The dog did not relish the prospect of a ride with Joel. True, almost every dog enjoys a walk or a ride with even a human whom he does not love. But Treve was aware of a queer distaste for to-day’s jaunt. Perhaps he was warned by the sixth sense which puzzles so many collie-students. Perhaps the heat of the day and the glum company of Fenno made the outing seem less attractive than usual. Yet, obediently, even if not ecstatically, he loped along at the pony’s side.
The mustang enjoyed the trip still less than did the collie. Fenno had no understanding of horses. He rode, as he did everything else; busily and unsparingly. He had no sympathy or sense of fellowship with his mount. To him, a horse was a machine which must be made to earn its cost and upkeep. He would have sworn derisively at any one who might have suggested to him the need of warming a horse’s bit on an icy morning or of dismounting during a ten-minute halt or of easing his mount over the heavy going of the sands or tethering him out of draughts and in the shade rather than in wind and sun.

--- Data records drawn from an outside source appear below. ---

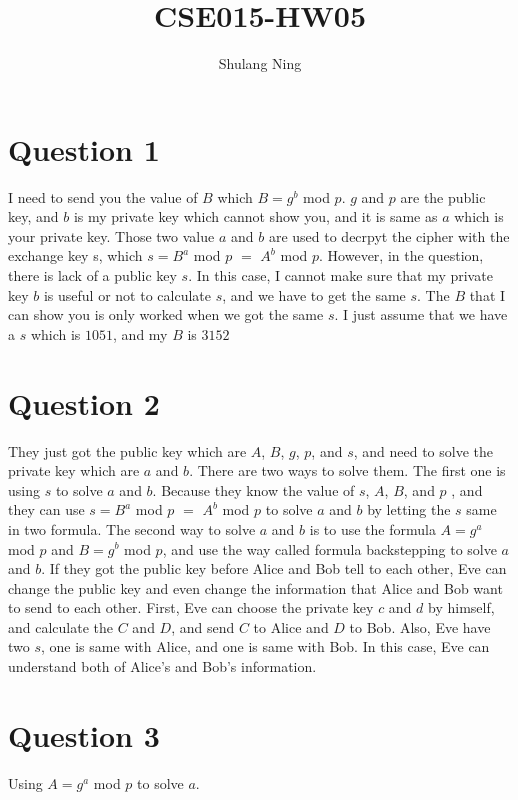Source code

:\documentclass[11pt]{article}
\title{CSE015-HW05}
\author{Shulang Ning}
\begin{document}
        
    \maketitle
    
    \section{Question 1}
        I need to send you the value of $B$ which $B = g^b$ mod $p$. $g$ and $p$ are the public key, and $b$ is my private key which cannot show you, and it is same as $a$ which is your private key. Those two value $a$ and $b$ are used to decrpyt the cipher with the exchange key s, which $s = B^a$ mod $p$ $=$ $A^b$ mod $p$. However, in the question, there is lack of a public key $s$. In this case, I cannot make sure that my private key $b$ is useful or not to calculate $s$, and we have to get the same $s$. The $B$ that I can show you is only worked when we got the same $s$. I just assume that we have a $s$ which is $1051$, and my $B$ is $3152$\\

    \section{Question 2}
        They just got the public key which are $A$, $B$, $g$, $p$, and $s$, and need to solve the private key which are $a$ and $b$. There are two ways to solve them. The first one is using $s$ to solve $a$ and $b$. Because they know the value of $s$, $A$, $B$, and $p$ , and they can use $s = B^a$ mod $p$ $=$ $A^b$ mod $p$ to solve $a$ and $b$ by letting the $s$ same in two formula. The second way to solve $a$ and $b$ is to use the formula $A = g^a$ mod $p$ and $B = g^b$ mod $p$, and use the way called formula backstepping to solve $a$ and $b$. If they got the public key before Alice and Bob tell to each other, Eve can change the public key and even change the information that Alice and Bob want to send to each other. First, Eve can choose the private key $c$ and $d$ by himself, and calculate the $C$ and $D$, and send $C$ to Alice and $D$ to Bob. Also, Eve have two $s$, one is same with Alice, and one is same with Bob. In this case, Eve can understand both of Alice's and Bob's information. \\
        
    \section{Question 3}
        Using $A = g^a$ mod $p$ to solve $a$.
\end{document}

Horses understand such failings on the part of the men who use them. Thus, not a pony on the Dos Hermanos ranch bothered to lift head and to whinny when old Fenno clumped into the barn in the morning. Not one that did not toss back the head in fear of a fist-blow when Joel undertook to bridle him.
His mount, to-day, was a temperamental little buckskin, Pancho by name, whose devil temper and inborn mischief had never been trained fully out of him. Royce Mack understood Pancho and got good service from him, in spite of the buckskin’s occasional phases of meanness. But Joel Fenno and Pancho had a steady hatred for each other.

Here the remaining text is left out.